_TASK ITEM_.
Give a verbatim copy of the lines below, minus the pictures.

(SOURCE MATERIAL)

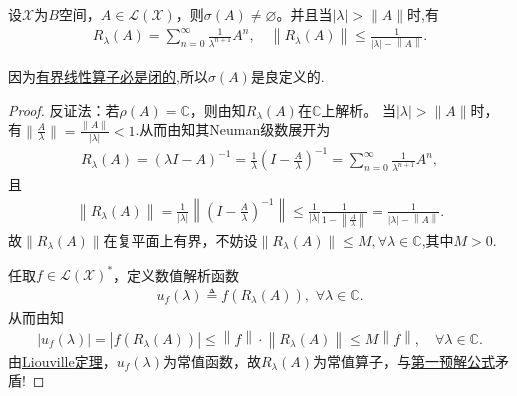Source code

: \documentclass[../../main.tex]{subfiles}%
\begin{document}
\begin{theorem}\label{theorem:谱集非空定理}
设$\mathscr{X}$为$B$空间，$A\in \mathscr{L}(\mathscr{X})$，则$\sigma(A)\neq\varnothing $。并且当$|\lambda|>\|A\|$时,有
\begin{align}\label{eq:resolvent_series}
R_{\lambda}(A)=\sum_{n=0}^{\infty}{\frac{1}{\lambda ^{n+1}}A^n},\quad \left\| R_{\lambda}\left( A \right) \right\|\leqslant \frac{1}{\left| \lambda \right|-\left\| A \right\|}.
\end{align}
\end{theorem}
\begin{remark}
因为\hyperref[proposition:有界线性算子必是闭的]{有界线性算子必是闭的},所以$\sigma(A)$是良定义的.
\end{remark}
\begin{proof}
反证法：若$\rho(A)=\mathbb{C}$，则由知$R_{\lambda}(A)$在$\mathbb{C}$上解析。
当$|\lambda|>\|A\|$时，有$\|\frac{A}{\lambda}\|=\frac{\|A\|}{|\lambda|}<1$.从而由知其Neuman级数展开为
\begin{align*}
R_{\lambda}(A)=\left( \lambda I-A \right) ^{-1}=\frac{1}{\lambda} \left( I-\frac{A}{\lambda} \right) ^{-1}=\sum_{n=0}^{\infty}{\frac{1}{\lambda ^{n+1}}A^n},
\end{align*}
且
\begin{align*}
\left\| R_{\lambda}\left( A \right) \right\| =\frac{1}{\left| \lambda \right|}\left\| \left( I-\frac{A}{\lambda} \right) ^{-1} \right\| \leqslant \frac{1}{\left| \lambda \right|}\frac{1}{1-\left\| \frac{A}{\lambda} \right\|}=\frac{1}{\left| \lambda \right|-\left\| A \right\|}.
\end{align*}
故$\|R_{\lambda}(A)\|$在复平面上有界，不妨设$\|R_{\lambda}(A)\|\leqslant M,\forall \lambda \in \mathbb{C}$,其中$M>0$.

任取$f\in\mathscr{L}(\mathscr{X})^*$，定义数值解析函数
\begin{align*}
u_f(\lambda)\triangleq f(R_{\lambda}(A)),\,\,\forall \lambda \in \mathbb{C}.
\end{align*}
从而由知
\begin{align*}
\left| u_f\left( \lambda \right) \right|=\left| f\left( R_{\lambda}\left( A \right) \right) \right|\leqslant \left\| f \right\| \cdot \left\| R_{\lambda}\left( A \right) \right\| \leqslant M\left\| f \right\| ,\quad \forall \lambda \in \mathbb{C} .
\end{align*}
由\hyperref[Complex Analysis-theorem:Liouville(刘维尔)定理]{Liouville定理}，$u_f(\lambda)$为常值函数，故$R_{\lambda}(A)$为常值算子，与\hyperref[lemma:第一预解公式]{第一预解公式}矛盾!
\end{proof}
\end{document}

(End SOURCE MATERIAL)

_OUTPUT_.
Source code

: \documentclass[../../main.tex]{subfiles}%
\begin{document}
\begin{theorem}\label{theorem:谱集非空定理}
设$\mathscr{X}$为$B$空间，$A\in \mathscr{L}(\mathscr{X})$，则$\sigma(A)\neq\varnothing $。并且当$|\lambda|>\|A\|$时,有
\begin{align}\label{eq:resolvent_series}
R_{\lambda}(A)=\sum_{n=0}^{\infty}{\frac{1}{\lambda ^{n+1}}A^n},\quad \left\| R_{\lambda}\left( A \right) \right\|\leqslant \frac{1}{\left| \lambda \right|-\left\| A \right\|}.
\end{align}
\end{theorem}
\begin{remark}
因为\hyperref[proposition:有界线性算子必是闭的]{有界线性算子必是闭的},所以$\sigma(A)$是良定义的.
\end{remark}
\begin{proof}
反证法：若$\rho(A)=\mathbb{C}$，则由知$R_{\lambda}(A)$在$\mathbb{C}$上解析。
当$|\lambda|>\|A\|$时，有$\|\frac{A}{\lambda}\|=\frac{\|A\|}{|\lambda|}<1$.从而由知其Neuman级数展开为
\begin{align*}
R_{\lambda}(A)=\left( \lambda I-A \right) ^{-1}=\frac{1}{\lambda} \left( I-\frac{A}{\lambda} \right) ^{-1}=\sum_{n=0}^{\infty}{\frac{1}{\lambda ^{n+1}}A^n},
\end{align*}
且
\begin{align*}
\left\| R_{\lambda}\left( A \right) \right\| =\frac{1}{\left| \lambda \right|}\left\| \left( I-\frac{A}{\lambda} \right) ^{-1} \right\| \leqslant \frac{1}{\left| \lambda \right|}\frac{1}{1-\left\| \frac{A}{\lambda} \right\|}=\frac{1}{\left| \lambda \right|-\left\| A \right\|}.
\end{align*}
故$\|R_{\lambda}(A)\|$在复平面上有界，不妨设$\|R_{\lambda}(A)\|\leqslant M,\forall \lambda \in \mathbb{C}$,其中$M>0$.

任取$f\in\mathscr{L}(\mathscr{X})^*$，定义数值解析函数
\begin{align*}
u_f(\lambda)\triangleq f(R_{\lambda}(A)),\,\,\forall \lambda \in \mathbb{C}.
\end{align*}
从而由知
\begin{align*}
\left| u_f\left( \lambda \right) \right|=\left| f\left( R_{\lambda}\left( A \right) \right) \right|\leqslant \left\| f \right\| \cdot \left\| R_{\lambda}\left( A \right) \right\| \leqslant M\left\| f \right\| ,\quad \forall \lambda \in \mathbb{C} .
\end{align*}
由\hyperref[Complex Analysis-theorem:Liouville(刘维尔)定理]{Liouville定理}，$u_f(\lambda)$为常值函数，故$R_{\lambda}(A)$为常值算子，与\hyperref[lemma:第一预解公式]{第一预解公式}矛盾!
\end{proof}
\end{document}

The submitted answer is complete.